Auto empatia e empatia pelos outros
Tanto a expressão dos nossos próprios sentimentos e necessidades, como o palpitar empático dos sentimentos e necessidades dos outros estão alicerçados num estado de consciência particular que é o coração da comunicação não violenta. Este estado de consciência nutre-se de empatia pelos outros e de empatia por nós próprios.
Tanto no Novo Testamento, acima citado, como no Antigo Testamento (Levítico 19,18), a Bíblia já se tinha dado conta de que não é possível amar o próximo sem se amar a si mesmo e vice-versa, não é possível amar-se a si mesmo (com um amor saudável, não narcisista) sem amar o próximo.
A autoestima e a estima pelo outro estão intimamente ligadas; a medida que aplicamos aos outros é a que aplicamos a nós mesmos.

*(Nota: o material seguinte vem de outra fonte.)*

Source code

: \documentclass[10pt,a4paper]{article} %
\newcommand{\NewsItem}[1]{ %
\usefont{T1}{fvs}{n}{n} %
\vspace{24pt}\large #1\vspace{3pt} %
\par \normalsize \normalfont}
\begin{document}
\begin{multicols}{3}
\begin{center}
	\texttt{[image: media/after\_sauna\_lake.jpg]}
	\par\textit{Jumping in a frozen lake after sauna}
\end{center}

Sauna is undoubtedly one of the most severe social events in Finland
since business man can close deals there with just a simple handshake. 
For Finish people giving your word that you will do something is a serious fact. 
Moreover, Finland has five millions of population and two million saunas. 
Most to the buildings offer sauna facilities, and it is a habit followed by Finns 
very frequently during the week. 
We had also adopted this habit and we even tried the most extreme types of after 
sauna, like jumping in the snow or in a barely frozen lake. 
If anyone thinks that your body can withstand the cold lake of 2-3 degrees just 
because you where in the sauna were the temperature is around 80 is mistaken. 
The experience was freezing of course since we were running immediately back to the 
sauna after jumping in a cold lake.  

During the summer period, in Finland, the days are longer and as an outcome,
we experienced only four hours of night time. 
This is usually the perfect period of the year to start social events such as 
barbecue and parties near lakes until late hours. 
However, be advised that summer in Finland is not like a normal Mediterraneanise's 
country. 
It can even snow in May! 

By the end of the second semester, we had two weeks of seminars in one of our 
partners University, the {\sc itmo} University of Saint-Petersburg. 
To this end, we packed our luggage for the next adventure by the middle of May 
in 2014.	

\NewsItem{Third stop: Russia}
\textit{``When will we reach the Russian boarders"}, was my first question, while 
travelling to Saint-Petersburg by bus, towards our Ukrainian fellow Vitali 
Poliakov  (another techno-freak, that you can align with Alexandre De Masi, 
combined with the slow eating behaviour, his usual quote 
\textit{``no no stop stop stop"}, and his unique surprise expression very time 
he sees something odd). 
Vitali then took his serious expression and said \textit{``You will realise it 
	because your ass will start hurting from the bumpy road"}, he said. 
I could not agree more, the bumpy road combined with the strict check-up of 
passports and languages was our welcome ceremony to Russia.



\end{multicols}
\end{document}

Empatia é estender aos outros a mesma compaixão que temos por nós mesmos ao usar os quatro componentes da CNV. Isto significa perscrutar os sentimentos e as necessidades do outro, disfarçadas e subjacentes nas interpretações, análises e julgamentos que ele faz em relação a nós, a ele mesmo ou à sociedade em geral.
A prática da CNV implica a intenção de nos ligarmos compassivamente a nós mesmos e aos outros, e uma capacidade de manter a nossa atenção no momento presente – que inclui estar ciente de que, às vezes, neste momento presente, estamos a recordar o passado ou a imaginar uma possibilidade futura, ligarmo-nos compassivamente ao que em nós e nos outros está vivo, ao que está a acontecer em nós e nos outros a nível de sentimentos e necessidades no aqui e agora.
Digo-vos, porém, a vós que me escutais: amai os vossos inimigos, fazei bem aos que vos odeiam,
Lucas 6, 27
Nem a empatia nem a auto empatia são fáceis de pôr em prática. As estruturas do poder ensinaram-nos a odiarmo-nos a nós mesmos como odiamos os outros. Em tempos de calma, esta prática pode ser relativamente fácil, mas em tempos de stress, conflitos internos ou externos, o ódio reptílico pode fazer-nos relutantes e dificultar-nos o acesso à empatia e à compaixão, tanto por nós como pelos outros. Só uma grande quantidade de prática - com a consciência de que algumas vezes não vamos conseguir nos pode trazer algum sucesso, que será total se nos mantivermos no caminho.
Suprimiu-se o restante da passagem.